Transcribe every record as it stands and set the images aside.

++++ Data provided ++++

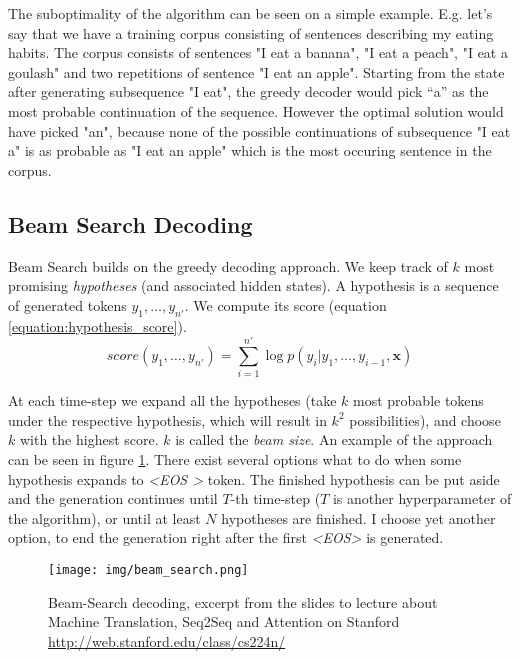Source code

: The suboptimality of the algorithm can be seen on a simple example. E.g. let's say that we have a training corpus consisting of sentences describing my eating habits. The corpus consists of sentences "I eat a banana", "I eat a peach", "I eat a goulash" and two repetitions of sentence "I eat an apple". Starting from the state after generating subsequence "I eat", the greedy decoder would pick ``a'' as the most probable continuation of the sequence. However the optimal solution would have picked "an", because none of the possible continuations of subsequence "I eat a" is as probable as "I eat an apple" which is the most occuring sentence in the corpus.

\subsection{Beam Search Decoding}

Beam Search builds on the greedy decoding approach. We keep track of $k$ most promising \emph{hypotheses} (and associated hidden states). A hypothesis is a sequence of generated tokens $y_1,\dots,y_{n'}$. We compute its score (equation \ref{equation:hypothesis_score}).
\begin{equation} \label{equation:hypothesis_score}
    score(y_1,\dots,y_{n'}) = \sum_{i=1}^{n'}{\log{p(y_i | y_1, \dots, y_{i-1}, \boldsymbol{x})}}
\end{equation}

At each time-step we expand all the hypotheses (take $k$ most probable tokens under the respective hypothesis, which will result in $k^2$ possibilities), and choose $k$ with the highest score. $k$ is called the \emph{beam size}. An example of the approach can be seen in figure \ref{figure:beam_search}. There exist several options what to do when some hypothesis expands to \emph{\textless EOS \textgreater} token. The finished hypothesis can be put aside and the generation continues until $T$-th time-step ($T$ is another hyperparameter of the algorithm), or until at least $N$ hypotheses are finished. I choose yet another option, to end the generation right after the first \emph{\textless EOS\textgreater} is generated.

\begin{figure}[!h]
    \centering
    \texttt{[image: img/beam\_search.png]}
    \caption{\centering Beam-Search decoding, excerpt from the slides to lecture about Machine Translation, Seq2Seq and Attention on Stanford \url{http://web.stanford.edu/class/cs224n/}} \label{figure:beam_search}
\end{figure}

++++

# Output for this task
Source code

: The suboptimality of the algorithm can be seen on a simple example. E.g. let's say that we have a training corpus consisting of sentences describing my eating habits. The corpus consists of sentences "I eat a banana", "I eat a peach", "I eat a goulash" and two repetitions of sentence "I eat an apple". Starting from the state after generating subsequence "I eat", the greedy decoder would pick ``a'' as the most probable continuation of the sequence. However the optimal solution would have picked "an", because none of the possible continuations of subsequence "I eat a" is as probable as "I eat an apple" which is the most occuring sentence in the corpus.

\subsection{Beam Search Decoding}

Beam Search builds on the greedy decoding approach. We keep track of $k$ most promising \emph{hypotheses} (and associated hidden states). A hypothesis is a sequence of generated tokens $y_1,\dots,y_{n'}$. We compute its score (equation \ref{equation:hypothesis_score}).
\begin{equation} \label{equation:hypothesis_score}
    score(y_1,\dots,y_{n'}) = \sum_{i=1}^{n'}{\log{p(y_i | y_1, \dots, y_{i-1}, \boldsymbol{x})}}
\end{equation}

At each time-step we expand all the hypotheses (take $k$ most probable tokens under the respective hypothesis, which will result in $k^2$ possibilities), and choose $k$ with the highest score. $k$ is called the \emph{beam size}. An example of the approach can be seen in figure \ref{figure:beam_search}. There exist several options what to do when some hypothesis expands to \emph{\textless EOS \textgreater} token. The finished hypothesis can be put aside and the generation continues until $T$-th time-step ($T$ is another hyperparameter of the algorithm), or until at least $N$ hypotheses are finished. I choose yet another option, to end the generation right after the first \emph{\textless EOS\textgreater} is generated.

\begin{figure}[!h]
    \centering
    \texttt{[image: img/beam\_search.png]}
    \caption{\centering Beam-Search decoding, excerpt from the slides to lecture about Machine Translation, Seq2Seq and Attention on Stanford \url{http://web.stanford.edu/class/cs224n/}} \label{figure:beam_search}
\end{figure}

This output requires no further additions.